Il profita du deuxième jour pour s’occuper de ses précieux robots : maintenance, réglages, gestions de problèmes techniques, c’était avant tout ce qu’il recherchait et aimait faire dans ce travail. Henry était plus branché restauration. Lui préférait le bruit de l’acier et les étincelles. Il commença sa tournée par les deux stars du spectacles. SpringBonnie eut le droit à un lustrage des circuits et deux nouveaux yeux d’un vert profond, pour remplacer ceux violets qui s’accordaient mal avec le teint doré. Il n’osa pas beaucoup toucher à Fredbear : un test de commandes, un tour de la salle et ce fut tout. Depuis la macabre découverte, il rechignait à ouvrir de nouveau ses circuits, de peur que le cauchemar ne recommence.
Une fois assuré que tout fonctionnait bien, il regagna son atelier presque en sautillant, tel un gamin excité par ses nouveaux jouets. Il déplaça soigneusement Golden Freddy dans un coin de la pièce et s’approcha de son chef d’œuvre : Foxy le pirate. Le robot n’avait pas encore exactement l’allure du renard qu’il était censé représenter. Il n’était pour l’instant qu’un squelette de métal désordonné sur lequel deux yeux jaunes vifs avaient été vissés : l’un factice, l’autre movible. Le premier serait caché derrière un cache-oeil et n’avait de ce fait pas besoin de circuits complexes comme sur le deuxième.
William avait choisi de concevoir un endosquelette plus fin et plus petit afin de lui donner une taille humaine.

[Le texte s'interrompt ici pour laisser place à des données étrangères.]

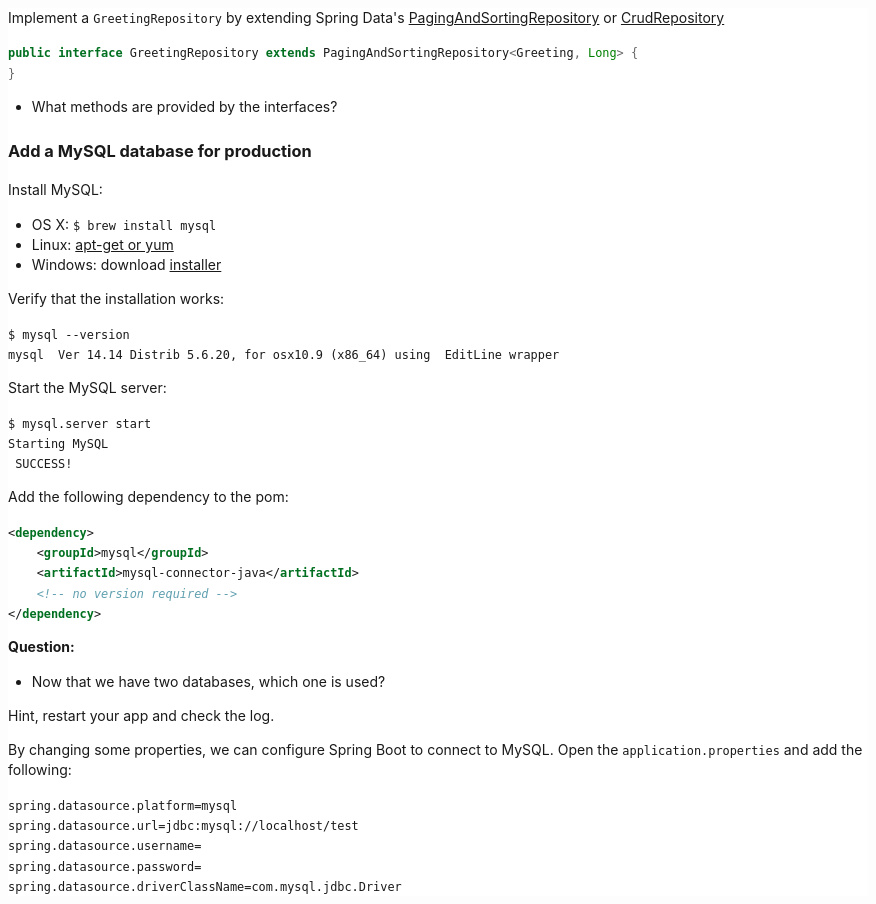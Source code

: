 Implement a `GreetingRepository` by extending Spring Data's [PagingAndSortingRepository](http://docs.spring.io/spring-data/data-commons/docs/1.8.x/api/org/springframework/data/repository/PagingndSortingRepository.html)
or [CrudRepository](http://docs.spring.io/spring-data/data-commons/docs/1.8.x/api/org/springframework/data/repository/CrudRepository.html)
```java
public interface GreetingRepository extends PagingAndSortingRepository<Greeting, Long> {
}
```

- What methods are provided by the interfaces?


### Add a MySQL database for production

Install MySQL:
- OS X: `$ brew install mysql`
- Linux: [apt-get or yum](http://dev.mysql.comdoc/refman/5.6/en/linux-installation-native.html)
- Windows: download [installer](http://dev.mysql.com/downloads/installer/)

Verify that the installation works:
```
$ mysql --version
mysql  Ver 14.14 Distrib 5.6.20, for osx10.9 (x86_64) using  EditLine wrapper
```
Start the MySQL server:
```
$ mysql.server start
Starting MySQL
 SUCCESS!
```

Add the following dependency to the pom:
```xml
<dependency>
    <groupId>mysql</groupId>
    <artifactId>mysql-connector-java</artifactId>
    <!-- no version required -->
</dependency>
```

**Question:**

- Now that we have two databases, which one is used?

Hint, restart your app and check the log.

By changing some properties, we can configure Spring Boot to connect to MySQL. Open the `application.properties` and add
the following:

```.properties
spring.datasource.platform=mysql
spring.datasource.url=jdbc:mysql://localhost/test
spring.datasource.username=
spring.datasource.password=
spring.datasource.driverClassName=com.mysql.jdbc.Driver
```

Malheureusement, le poids du costume était trop important et avait plusieurs fois fait chuter le robot. La tige du milieu, la colonne vertébrale du robot, avait même fini par se tordre sous le coup des nombreuses chutes de la machine. De ce fait, Foxy ne pouvait pas tenir droit. Bien loin de trouver ce détail dérangeant, William trouvait qu’il apportait un peu de réalisme au robot. Un pirate est cabossé par la vie, il voulait la même chose pour Foxy.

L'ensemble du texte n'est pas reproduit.